START INPUT DATA
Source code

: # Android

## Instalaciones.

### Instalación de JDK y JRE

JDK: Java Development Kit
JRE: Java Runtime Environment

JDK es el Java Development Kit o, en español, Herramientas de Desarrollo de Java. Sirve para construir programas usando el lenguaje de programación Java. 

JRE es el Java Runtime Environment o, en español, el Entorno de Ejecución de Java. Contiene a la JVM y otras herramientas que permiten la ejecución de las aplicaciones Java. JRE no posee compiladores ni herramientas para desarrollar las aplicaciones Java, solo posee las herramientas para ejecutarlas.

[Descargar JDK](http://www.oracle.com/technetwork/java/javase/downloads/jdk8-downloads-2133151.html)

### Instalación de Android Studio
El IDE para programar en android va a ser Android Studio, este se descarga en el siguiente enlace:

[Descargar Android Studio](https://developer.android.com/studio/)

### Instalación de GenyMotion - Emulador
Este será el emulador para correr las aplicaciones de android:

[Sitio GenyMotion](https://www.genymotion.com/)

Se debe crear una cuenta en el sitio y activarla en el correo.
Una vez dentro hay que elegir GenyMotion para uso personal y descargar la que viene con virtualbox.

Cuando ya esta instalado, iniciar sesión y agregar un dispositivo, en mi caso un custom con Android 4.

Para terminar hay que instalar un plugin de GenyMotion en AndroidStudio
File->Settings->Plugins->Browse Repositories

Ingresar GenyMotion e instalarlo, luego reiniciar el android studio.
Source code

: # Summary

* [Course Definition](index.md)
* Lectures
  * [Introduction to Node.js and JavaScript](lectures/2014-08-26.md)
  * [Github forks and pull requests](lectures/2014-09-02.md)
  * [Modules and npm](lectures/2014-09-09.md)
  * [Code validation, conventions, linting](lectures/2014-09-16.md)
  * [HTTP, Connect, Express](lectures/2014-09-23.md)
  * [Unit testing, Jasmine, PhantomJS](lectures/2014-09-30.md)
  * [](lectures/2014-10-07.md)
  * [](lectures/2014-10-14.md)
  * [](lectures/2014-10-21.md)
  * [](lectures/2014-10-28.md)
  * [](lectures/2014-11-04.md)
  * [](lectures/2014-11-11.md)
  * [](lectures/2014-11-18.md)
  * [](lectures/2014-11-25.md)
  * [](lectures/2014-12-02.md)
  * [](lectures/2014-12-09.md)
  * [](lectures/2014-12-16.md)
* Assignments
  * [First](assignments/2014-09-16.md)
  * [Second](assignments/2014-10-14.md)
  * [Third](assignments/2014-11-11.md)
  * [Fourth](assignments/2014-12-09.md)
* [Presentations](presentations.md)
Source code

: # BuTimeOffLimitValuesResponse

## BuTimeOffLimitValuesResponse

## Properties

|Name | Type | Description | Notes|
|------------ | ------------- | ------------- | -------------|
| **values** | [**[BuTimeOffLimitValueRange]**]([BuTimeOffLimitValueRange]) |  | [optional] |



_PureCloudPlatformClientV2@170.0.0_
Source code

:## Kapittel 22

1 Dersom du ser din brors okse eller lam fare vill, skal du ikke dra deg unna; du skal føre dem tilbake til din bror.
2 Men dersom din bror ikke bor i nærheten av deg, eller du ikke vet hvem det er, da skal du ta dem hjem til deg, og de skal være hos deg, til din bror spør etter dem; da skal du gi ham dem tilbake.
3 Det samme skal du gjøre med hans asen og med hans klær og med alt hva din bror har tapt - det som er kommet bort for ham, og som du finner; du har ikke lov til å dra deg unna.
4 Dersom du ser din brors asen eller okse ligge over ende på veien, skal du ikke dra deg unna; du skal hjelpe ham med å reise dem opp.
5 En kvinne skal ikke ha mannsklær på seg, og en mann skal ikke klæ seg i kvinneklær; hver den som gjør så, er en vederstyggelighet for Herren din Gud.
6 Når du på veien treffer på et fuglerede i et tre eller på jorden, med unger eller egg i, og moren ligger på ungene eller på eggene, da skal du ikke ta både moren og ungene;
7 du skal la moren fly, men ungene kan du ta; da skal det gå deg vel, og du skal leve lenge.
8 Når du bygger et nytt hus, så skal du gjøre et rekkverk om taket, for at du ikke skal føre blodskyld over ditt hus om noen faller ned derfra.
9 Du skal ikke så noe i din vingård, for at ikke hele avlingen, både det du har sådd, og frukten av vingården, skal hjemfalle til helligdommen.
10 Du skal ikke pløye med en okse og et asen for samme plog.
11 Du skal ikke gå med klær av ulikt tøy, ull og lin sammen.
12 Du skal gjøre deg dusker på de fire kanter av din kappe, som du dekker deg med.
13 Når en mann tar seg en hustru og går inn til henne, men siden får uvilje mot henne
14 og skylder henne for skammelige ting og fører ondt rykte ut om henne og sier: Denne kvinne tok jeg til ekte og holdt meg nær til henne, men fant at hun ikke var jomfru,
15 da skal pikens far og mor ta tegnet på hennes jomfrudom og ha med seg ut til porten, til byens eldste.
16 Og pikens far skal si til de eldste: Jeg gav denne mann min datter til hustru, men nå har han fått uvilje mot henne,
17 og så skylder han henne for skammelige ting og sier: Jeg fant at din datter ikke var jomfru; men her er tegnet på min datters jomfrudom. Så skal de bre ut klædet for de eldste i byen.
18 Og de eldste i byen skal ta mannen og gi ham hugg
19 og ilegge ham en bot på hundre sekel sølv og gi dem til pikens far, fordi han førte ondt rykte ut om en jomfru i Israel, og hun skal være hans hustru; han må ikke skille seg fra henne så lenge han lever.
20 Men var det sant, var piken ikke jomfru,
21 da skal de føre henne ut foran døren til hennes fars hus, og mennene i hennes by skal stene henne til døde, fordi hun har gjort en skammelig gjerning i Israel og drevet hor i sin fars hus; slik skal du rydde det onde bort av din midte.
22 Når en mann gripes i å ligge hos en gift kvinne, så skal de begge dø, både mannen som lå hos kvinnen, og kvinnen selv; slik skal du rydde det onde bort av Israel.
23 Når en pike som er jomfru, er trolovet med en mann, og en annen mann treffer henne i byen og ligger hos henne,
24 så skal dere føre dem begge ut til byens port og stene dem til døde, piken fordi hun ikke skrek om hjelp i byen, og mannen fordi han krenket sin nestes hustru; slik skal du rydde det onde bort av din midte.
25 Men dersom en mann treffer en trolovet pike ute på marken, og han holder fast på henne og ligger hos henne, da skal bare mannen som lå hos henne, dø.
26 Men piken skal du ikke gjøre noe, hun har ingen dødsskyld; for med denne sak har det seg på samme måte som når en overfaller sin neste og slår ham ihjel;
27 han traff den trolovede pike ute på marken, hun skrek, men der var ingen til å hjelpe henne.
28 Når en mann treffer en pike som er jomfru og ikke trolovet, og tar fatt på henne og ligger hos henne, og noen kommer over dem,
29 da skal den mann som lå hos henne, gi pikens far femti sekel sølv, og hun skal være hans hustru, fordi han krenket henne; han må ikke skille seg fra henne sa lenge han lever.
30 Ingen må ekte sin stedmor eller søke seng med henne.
END INPUT DATA
_EXERCISE INSTRUCTIONS:_ Restate the entire listing verbatim.

_RESULT FOR THIS EXERCISE:_
Source code

: # Android

## Instalaciones.

### Instalación de JDK y JRE

JDK: Java Development Kit
JRE: Java Runtime Environment

JDK es el Java Development Kit o, en español, Herramientas de Desarrollo de Java. Sirve para construir programas usando el lenguaje de programación Java. 

JRE es el Java Runtime Environment o, en español, el Entorno de Ejecución de Java. Contiene a la JVM y otras herramientas que permiten la ejecución de las aplicaciones Java. JRE no posee compiladores ni herramientas para desarrollar las aplicaciones Java, solo posee las herramientas para ejecutarlas.

[Descargar JDK](http://www.oracle.com/technetwork/java/javase/downloads/jdk8-downloads-2133151.html)

### Instalación de Android Studio
El IDE para programar en android va a ser Android Studio, este se descarga en el siguiente enlace:

[Descargar Android Studio](https://developer.android.com/studio/)

### Instalación de GenyMotion - Emulador
Este será el emulador para correr las aplicaciones de android:

[Sitio GenyMotion](https://www.genymotion.com/)

Se debe crear una cuenta en el sitio y activarla en el correo.
Una vez dentro hay que elegir GenyMotion para uso personal y descargar la que viene con virtualbox.

Cuando ya esta instalado, iniciar sesión y agregar un dispositivo, en mi caso un custom con Android 4.

Para terminar hay que instalar un plugin de GenyMotion en AndroidStudio
File->Settings->Plugins->Browse Repositories

Ingresar GenyMotion e instalarlo, luego reiniciar el android studio.
Source code

: # Summary

* [Course Definition](index.md)
* Lectures
  * [Introduction to Node.js and JavaScript](lectures/2014-08-26.md)
  * [Github forks and pull requests](lectures/2014-09-02.md)
  * [Modules and npm](lectures/2014-09-09.md)
  * [Code validation, conventions, linting](lectures/2014-09-16.md)
  * [HTTP, Connect, Express](lectures/2014-09-23.md)
  * [Unit testing, Jasmine, PhantomJS](lectures/2014-09-30.md)
  * [](lectures/2014-10-07.md)
  * [](lectures/2014-10-14.md)
  * [](lectures/2014-10-21.md)
  * [](lectures/2014-10-28.md)
  * [](lectures/2014-11-04.md)
  * [](lectures/2014-11-11.md)
  * [](lectures/2014-11-18.md)
  * [](lectures/2014-11-25.md)
  * [](lectures/2014-12-02.md)
  * [](lectures/2014-12-09.md)
  * [](lectures/2014-12-16.md)
* Assignments
  * [First](assignments/2014-09-16.md)
  * [Second](assignments/2014-10-14.md)
  * [Third](assignments/2014-11-11.md)
  * [Fourth](assignments/2014-12-09.md)
* [Presentations](presentations.md)
Source code

: # BuTimeOffLimitValuesResponse

## BuTimeOffLimitValuesResponse

## Properties

|Name | Type | Description | Notes|
|------------ | ------------- | ------------- | -------------|
| **values** | [**[BuTimeOffLimitValueRange]**]([BuTimeOffLimitValueRange]) |  | [optional] |



_PureCloudPlatformClientV2@170.0.0_
Source code

:## Kapittel 22

1 Dersom du ser din brors okse eller lam fare vill, skal du ikke dra deg unna; du skal føre dem tilbake til din bror.
2 Men dersom din bror ikke bor i nærheten av deg, eller du ikke vet hvem det er, da skal du ta dem hjem til deg, og de skal være hos deg, til din bror spør etter dem; da skal du gi ham dem tilbake.
3 Det samme skal du gjøre med hans asen og med hans klær og med alt hva din bror har tapt - det som er kommet bort for ham, og som du finner; du har ikke lov til å dra deg unna.
4 Dersom du ser din brors asen eller okse ligge over ende på veien, skal du ikke dra deg unna; du skal hjelpe ham med å reise dem opp.
5 En kvinne skal ikke ha mannsklær på seg, og en mann skal ikke klæ seg i kvinneklær; hver den som gjør så, er en vederstyggelighet for Herren din Gud.
6 Når du på veien treffer på et fuglerede i et tre eller på jorden, med unger eller egg i, og moren ligger på ungene eller på eggene, da skal du ikke ta både moren og ungene;
7 du skal la moren fly, men ungene kan du ta; da skal det gå deg vel, og du skal leve lenge.
8 Når du bygger et nytt hus, så skal du gjøre et rekkverk om taket, for at du ikke skal føre blodskyld over ditt hus om noen faller ned derfra.
9 Du skal ikke så noe i din vingård, for at ikke hele avlingen, både det du har sådd, og frukten av vingården, skal hjemfalle til helligdommen.
10 Du skal ikke pløye med en okse og et asen for samme plog.
11 Du skal ikke gå med klær av ulikt tøy, ull og lin sammen.
12 Du skal gjøre deg dusker på de fire kanter av din kappe, som du dekker deg med.
13 Når en mann tar seg en hustru og går inn til henne, men siden får uvilje mot henne
14 og skylder henne for skammelige ting og fører ondt rykte ut om henne og sier: Denne kvinne tok jeg til ekte og holdt meg nær til henne, men fant at hun ikke var jomfru,
15 da skal pikens far og mor ta tegnet på hennes jomfrudom og ha med seg ut til porten, til byens eldste.
16 Og pikens far skal si til de eldste: Jeg gav denne mann min datter til hustru, men nå har han fått uvilje mot henne,
17 og så skylder han henne for skammelige ting og sier: Jeg fant at din datter ikke var jomfru; men her er tegnet på min datters jomfrudom. Så skal de bre ut klædet for de eldste i byen.
18 Og de eldste i byen skal ta mannen og gi ham hugg
19 og ilegge ham en bot på hundre sekel sølv og gi dem til pikens far, fordi han førte ondt rykte ut om en jomfru i Israel, og hun skal være hans hustru; han må ikke skille seg fra henne så lenge han lever.
20 Men var det sant, var piken ikke jomfru,
21 da skal de føre henne ut foran døren til hennes fars hus, og mennene i hennes by skal stene henne til døde, fordi hun har gjort en skammelig gjerning i Israel og drevet hor i sin fars hus; slik skal du rydde det onde bort av din midte.
22 Når en mann gripes i å ligge hos en gift kvinne, så skal de begge dø, både mannen som lå hos kvinnen, og kvinnen selv; slik skal du rydde det onde bort av Israel.
23 Når en pike som er jomfru, er trolovet med en mann, og en annen mann treffer henne i byen og ligger hos henne,
24 så skal dere føre dem begge ut til byens port og stene dem til døde, piken fordi hun ikke skrek om hjelp i byen, og mannen fordi han krenket sin nestes hustru; slik skal du rydde det onde bort av din midte.
25 Men dersom en mann treffer en trolovet pike ute på marken, og han holder fast på henne og ligger hos henne, da skal bare mannen som lå hos henne, dø.
26 Men piken skal du ikke gjøre noe, hun har ingen dødsskyld; for med denne sak har det seg på samme måte som når en overfaller sin neste og slår ham ihjel;
27 han traff den trolovede pike ute på marken, hun skrek, men der var ingen til å hjelpe henne.
28 Når en mann treffer en pike som er jomfru og ikke trolovet, og tar fatt på henne og ligger hos henne, og noen kommer over dem,
29 da skal den mann som lå hos henne, gi pikens far femti sekel sølv, og hun skal være hans hustru, fordi han krenket henne; han må ikke skille seg fra henne sa lenge han lever.
30 Ingen må ekte sin stedmor eller søke seng med henne.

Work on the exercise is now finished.